## Work to complete
The lines to copy are those with "table" in them. Pull each one from the entries below.

(Source data)
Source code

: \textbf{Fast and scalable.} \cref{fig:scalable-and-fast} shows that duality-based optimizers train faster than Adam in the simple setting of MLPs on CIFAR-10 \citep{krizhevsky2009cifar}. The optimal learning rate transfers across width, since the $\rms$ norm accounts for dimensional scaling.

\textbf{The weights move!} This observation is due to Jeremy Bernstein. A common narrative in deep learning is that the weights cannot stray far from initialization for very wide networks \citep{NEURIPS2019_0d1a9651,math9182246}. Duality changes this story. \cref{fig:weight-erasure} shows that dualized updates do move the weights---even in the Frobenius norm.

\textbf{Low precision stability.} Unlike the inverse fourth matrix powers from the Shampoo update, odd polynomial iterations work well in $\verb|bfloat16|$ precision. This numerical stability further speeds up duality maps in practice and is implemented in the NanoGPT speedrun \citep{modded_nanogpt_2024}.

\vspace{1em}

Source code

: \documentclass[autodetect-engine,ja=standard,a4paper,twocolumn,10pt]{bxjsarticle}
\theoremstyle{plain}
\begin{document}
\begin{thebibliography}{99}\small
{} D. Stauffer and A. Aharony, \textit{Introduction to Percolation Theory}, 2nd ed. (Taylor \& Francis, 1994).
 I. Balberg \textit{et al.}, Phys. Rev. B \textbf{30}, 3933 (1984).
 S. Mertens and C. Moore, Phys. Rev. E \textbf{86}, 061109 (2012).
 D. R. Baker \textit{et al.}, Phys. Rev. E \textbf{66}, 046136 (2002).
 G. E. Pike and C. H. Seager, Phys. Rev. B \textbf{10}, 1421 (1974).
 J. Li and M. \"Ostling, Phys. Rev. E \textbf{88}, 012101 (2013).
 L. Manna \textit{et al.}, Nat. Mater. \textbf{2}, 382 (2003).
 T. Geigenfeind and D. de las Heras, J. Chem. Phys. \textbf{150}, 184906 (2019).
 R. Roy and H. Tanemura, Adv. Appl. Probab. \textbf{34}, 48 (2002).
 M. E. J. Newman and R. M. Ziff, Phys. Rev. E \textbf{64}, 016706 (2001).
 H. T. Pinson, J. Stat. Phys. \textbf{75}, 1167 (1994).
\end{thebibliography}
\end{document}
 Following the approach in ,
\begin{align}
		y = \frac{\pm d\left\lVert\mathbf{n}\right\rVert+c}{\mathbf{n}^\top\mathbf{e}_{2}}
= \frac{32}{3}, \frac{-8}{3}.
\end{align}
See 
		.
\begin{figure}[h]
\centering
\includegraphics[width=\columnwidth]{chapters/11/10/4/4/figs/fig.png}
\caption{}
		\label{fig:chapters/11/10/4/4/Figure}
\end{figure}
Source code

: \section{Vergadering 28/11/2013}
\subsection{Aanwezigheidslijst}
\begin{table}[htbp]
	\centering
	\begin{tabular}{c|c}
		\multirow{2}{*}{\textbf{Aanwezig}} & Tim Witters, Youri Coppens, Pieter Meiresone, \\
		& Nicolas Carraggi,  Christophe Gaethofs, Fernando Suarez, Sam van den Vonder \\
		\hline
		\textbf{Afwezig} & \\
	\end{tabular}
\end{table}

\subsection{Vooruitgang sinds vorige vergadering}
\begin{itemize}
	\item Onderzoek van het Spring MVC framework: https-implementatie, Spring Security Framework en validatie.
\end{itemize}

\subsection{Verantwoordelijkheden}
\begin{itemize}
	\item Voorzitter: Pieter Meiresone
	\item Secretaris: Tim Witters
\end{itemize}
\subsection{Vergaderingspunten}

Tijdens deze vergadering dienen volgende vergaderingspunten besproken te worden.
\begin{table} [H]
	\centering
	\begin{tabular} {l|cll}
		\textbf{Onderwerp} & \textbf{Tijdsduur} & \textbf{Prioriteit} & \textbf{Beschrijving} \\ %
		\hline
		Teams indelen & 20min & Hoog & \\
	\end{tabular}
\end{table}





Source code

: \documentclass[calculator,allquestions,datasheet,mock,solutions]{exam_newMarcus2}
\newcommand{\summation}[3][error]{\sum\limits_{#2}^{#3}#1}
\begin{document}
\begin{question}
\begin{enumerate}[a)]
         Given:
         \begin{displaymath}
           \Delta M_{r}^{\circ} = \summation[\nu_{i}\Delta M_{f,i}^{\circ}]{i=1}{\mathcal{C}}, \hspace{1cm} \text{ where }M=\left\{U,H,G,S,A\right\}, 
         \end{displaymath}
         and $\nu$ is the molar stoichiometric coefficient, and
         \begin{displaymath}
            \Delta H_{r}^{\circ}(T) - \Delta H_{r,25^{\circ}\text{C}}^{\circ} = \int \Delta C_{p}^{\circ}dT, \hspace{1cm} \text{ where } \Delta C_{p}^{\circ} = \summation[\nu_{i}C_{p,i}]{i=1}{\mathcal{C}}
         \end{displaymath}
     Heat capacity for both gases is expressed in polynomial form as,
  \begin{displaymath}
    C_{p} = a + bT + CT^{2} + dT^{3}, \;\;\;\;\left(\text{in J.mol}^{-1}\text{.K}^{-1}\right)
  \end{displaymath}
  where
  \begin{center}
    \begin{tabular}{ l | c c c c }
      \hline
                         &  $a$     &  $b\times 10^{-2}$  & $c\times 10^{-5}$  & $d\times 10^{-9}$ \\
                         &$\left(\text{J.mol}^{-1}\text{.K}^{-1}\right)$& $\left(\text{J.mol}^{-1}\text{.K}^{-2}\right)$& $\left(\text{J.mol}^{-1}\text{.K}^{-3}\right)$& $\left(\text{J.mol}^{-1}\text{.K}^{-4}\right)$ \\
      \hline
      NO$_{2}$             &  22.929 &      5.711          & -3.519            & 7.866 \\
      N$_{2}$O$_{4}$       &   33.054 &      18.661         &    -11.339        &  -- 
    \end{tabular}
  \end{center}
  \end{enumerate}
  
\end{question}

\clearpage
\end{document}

## Solution for this problem
\begin{table}[htbp]
\end{table}
\begin{table} [H]
\end{table}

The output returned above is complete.